L1nus/qwen3-4b-thinking-2507-pubmedqa-thinking-no-ctx-default
L1nus/qwen3-4b-thinking-2507-pubmedqa-thinking-no-ctx-default is a 4 billion parameter Qwen3 model developed by L1nus, fine-tuned from unsloth/Qwen3-4B-Thinking-2507. This model was trained using Unsloth, enabling 2x faster training. It is designed for specific applications, likely related to question answering or reasoning, given its 'thinking' and 'pubmedqa' designation, and supports a 32768 token context length.
Loading preview...
Model Overview
L1nus/qwen3-4b-thinking-2507-pubmedqa-thinking-no-ctx-default is a 4 billion parameter Qwen3 model developed by L1nus. It is fine-tuned from the unsloth/Qwen3-4B-Thinking-2507 base model and utilizes the Unsloth library for accelerated training, achieving a 2x speed improvement.
Key Characteristics
- Architecture: Qwen3-based, a causal language model architecture.
- Parameter Count: 4 billion parameters, offering a balance between performance and computational efficiency.
- Context Length: Supports a substantial context window of 32768 tokens.

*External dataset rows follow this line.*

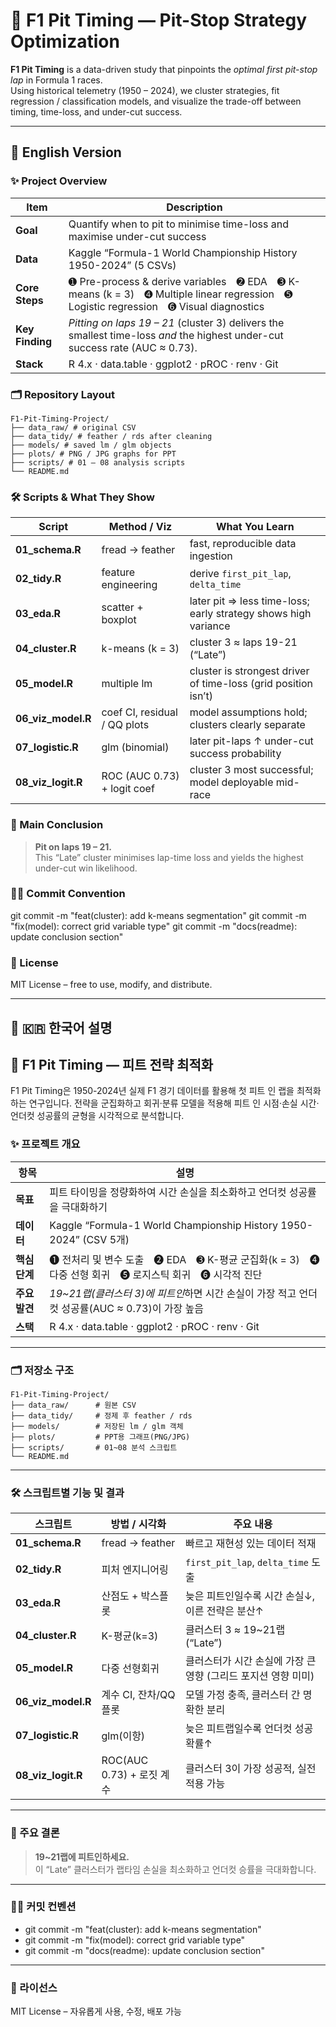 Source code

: # 🏁 F1 Pit Timing — Pit-Stop Strategy Optimization

**F1 Pit Timing** is a data-driven study that pinpoints the *optimal first pit-stop lap* in Formula 1 races.  
Using historical telemetry (1950 – 2024), we cluster strategies, fit regression / classification models, and visualize the trade-off between timing, time-loss, and under-cut success.

---

## 📘 English Version

### ✨ Project Overview

| Item | Description |
|------|-------------|
| **Goal** | Quantify when to pit to minimise time-loss and maximise under-cut success |
| **Data** | Kaggle “Formula-1 World Championship History 1950-2024” (5 CSVs) |
| **Core Steps** | ➊ Pre-process & derive variables ➋ EDA ➌ K-means (k = 3) ➍ Multiple linear regression ➎ Logistic regression ➏ Visual diagnostics |
| **Key Finding** | *Pitting on laps 19 – 21* (cluster 3) delivers the smallest time-loss *and* the highest under-cut success rate (AUC ≈ 0.73). |
| **Stack** | R 4.x · data.table · ggplot2 · pROC · renv · Git |

### 🗂 Repository Layout

```
F1-Pit-Timing-Project/
├── data_raw/ # original CSV
├── data_tidy/ # feather / rds after cleaning
├── models/ # saved lm / glm objects
├── plots/ # PNG / JPG graphs for PPT
├── scripts/ # 01 – 08 analysis scripts
└── README.md
```

### 🛠 Scripts & What They Show

| Script | Method / Viz | What You Learn |
|--------|--------------|----------------|
| **01_schema.R** | fread → feather | fast, reproducible data ingestion |
| **02_tidy.R** | feature engineering | derive `first_pit_lap`, `delta_time` |
| **03_eda.R** | scatter + boxplot | later pit ⇒ less time-loss; early strategy shows high variance |
| **04_cluster.R** | k-means (k = 3) | cluster 3 ≈ laps 19-21 (“Late”) |
| **05_model.R** | multiple lm | cluster is strongest driver of time-loss (grid position isn’t) |
| **06_viz_model.R** | coef CI, residual / QQ plots | model assumptions hold; clusters clearly separate |
| **07_logistic.R** | glm (binomial) | later pit-laps ↑ under-cut success probability |
| **08_viz_logit.R** | ROC (AUC 0.73) + logit coef | cluster 3 most successful; model deployable mid-race |

### 🔑 Main Conclusion
> **Pit on laps 19 – 21.**  
> This “Late” cluster minimises lap-time loss and yields the highest under-cut win likelihood.

### 🧑‍💻 Commit Convention
git commit -m "feat(cluster): add k-means segmentation"
git commit -m "fix(model): correct grid variable type"
git commit -m "docs(readme): update conclusion section"

### 📜 License
MIT License – free to use, modify, and distribute.

---

## 📙 🇰🇷 한국어 설명
## 🏁 F1 Pit Timing — 피트 전략 최적화
F1 Pit Timing은 1950-2024년 실제 F1 경기 데이터를 활용해 첫 피트 인 랩을 최적화하는 연구입니다.
전략을 군집화하고 회귀·분류 모델을 적용해 피트 인 시점·손실 시간·언더컷 성공률의 균형을 시각적으로 분석합니다.

### ✨ 프로젝트 개요

| 항목 | 설명 |
|------|-------------|
| **목표** | 피트 타이밍을 정량화하여 시간 손실을 최소화하고 언더컷 성공률을 극대화하기 |
| **데이터** | Kaggle “Formula-1 World Championship History 1950-2024” (CSV 5개) |
| **핵심 단계** | ➊ 전처리 및 변수 도출 ➋ EDA ➌ K-평균 군집화(k = 3) ➍ 다중 선형 회귀 ➎ 로지스틱 회귀 ➏ 시각적 진단 |
| **주요 발견** | *19~21랩(클러스터 3)에 피트인*하면 시간 손실이 가장 적고 언더컷 성공률(AUC ≈ 0.73)이 가장 높음 |
| **스택** | R 4.x · data.table · ggplot2 · pROC · renv · Git |

---

### 🗂 저장소 구조

```
F1-Pit-Timing-Project/
├── data_raw/      # 원본 CSV
├── data_tidy/     # 정제 후 feather / rds
├── models/        # 저장된 lm / glm 객체
├── plots/         # PPT용 그래프(PNG/JPG)
├── scripts/       # 01~08 분석 스크립트
└── README.md
```

---

### 🛠 스크립트별 기능 및 결과

| 스크립트 | 방법 / 시각화 | 주요 내용 |
|----------|---------------|-----------|
| **01_schema.R** | fread → feather | 빠르고 재현성 있는 데이터 적재 |
| **02_tidy.R** | 피처 엔지니어링 | `first_pit_lap`, `delta_time` 도출 |
| **03_eda.R** | 산점도 + 박스플롯 | 늦은 피트인일수록 시간 손실↓, 이른 전략은 분산↑ |
| **04_cluster.R** | K-평균(k=3) | 클러스터 3 ≈ 19~21랩 (“Late”) |
| **05_model.R** | 다중 선형회귀 | 클러스터가 시간 손실에 가장 큰 영향 (그리드 포지션 영향 미미) |
| **06_viz_model.R** | 계수 CI, 잔차/QQ 플롯 | 모델 가정 충족, 클러스터 간 명확한 분리 |
| **07_logistic.R** | glm(이항) | 늦은 피트랩일수록 언더컷 성공 확률↑ |
| **08_viz_logit.R** | ROC(AUC 0.73) + 로짓 계수 | 클러스터 3이 가장 성공적, 실전 적용 가능 |

---

### 🔑 주요 결론

> **19~21랩에 피트인하세요.**  
> 이 “Late” 클러스터가 랩타임 손실을 최소화하고 언더컷 승률을 극대화합니다.

---

### 🧑‍💻 커밋 컨벤션

- git commit -m "feat(cluster): add k-means segmentation"
- git commit -m "fix(model): correct grid variable type"
- git commit -m "docs(readme): update conclusion section"

---

### 📜 라이선스

MIT License – 자유롭게 사용, 수정, 배포 가능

- Training Optimization: Leverages Unsloth for efficient and faster fine-tuning.
Potential Use Cases
Given its naming convention, this model is likely specialized for:
- Question Answering: Particularly in domains like PubMed QA, suggesting expertise in biomedical or scientific text comprehension.
- Reasoning Tasks: The 'thinking' designation implies capabilities in processing and generating logical responses.
- Applications requiring efficient inference: Its 4B size combined with Unsloth's optimization makes it suitable for scenarios where speed and resource efficiency are important.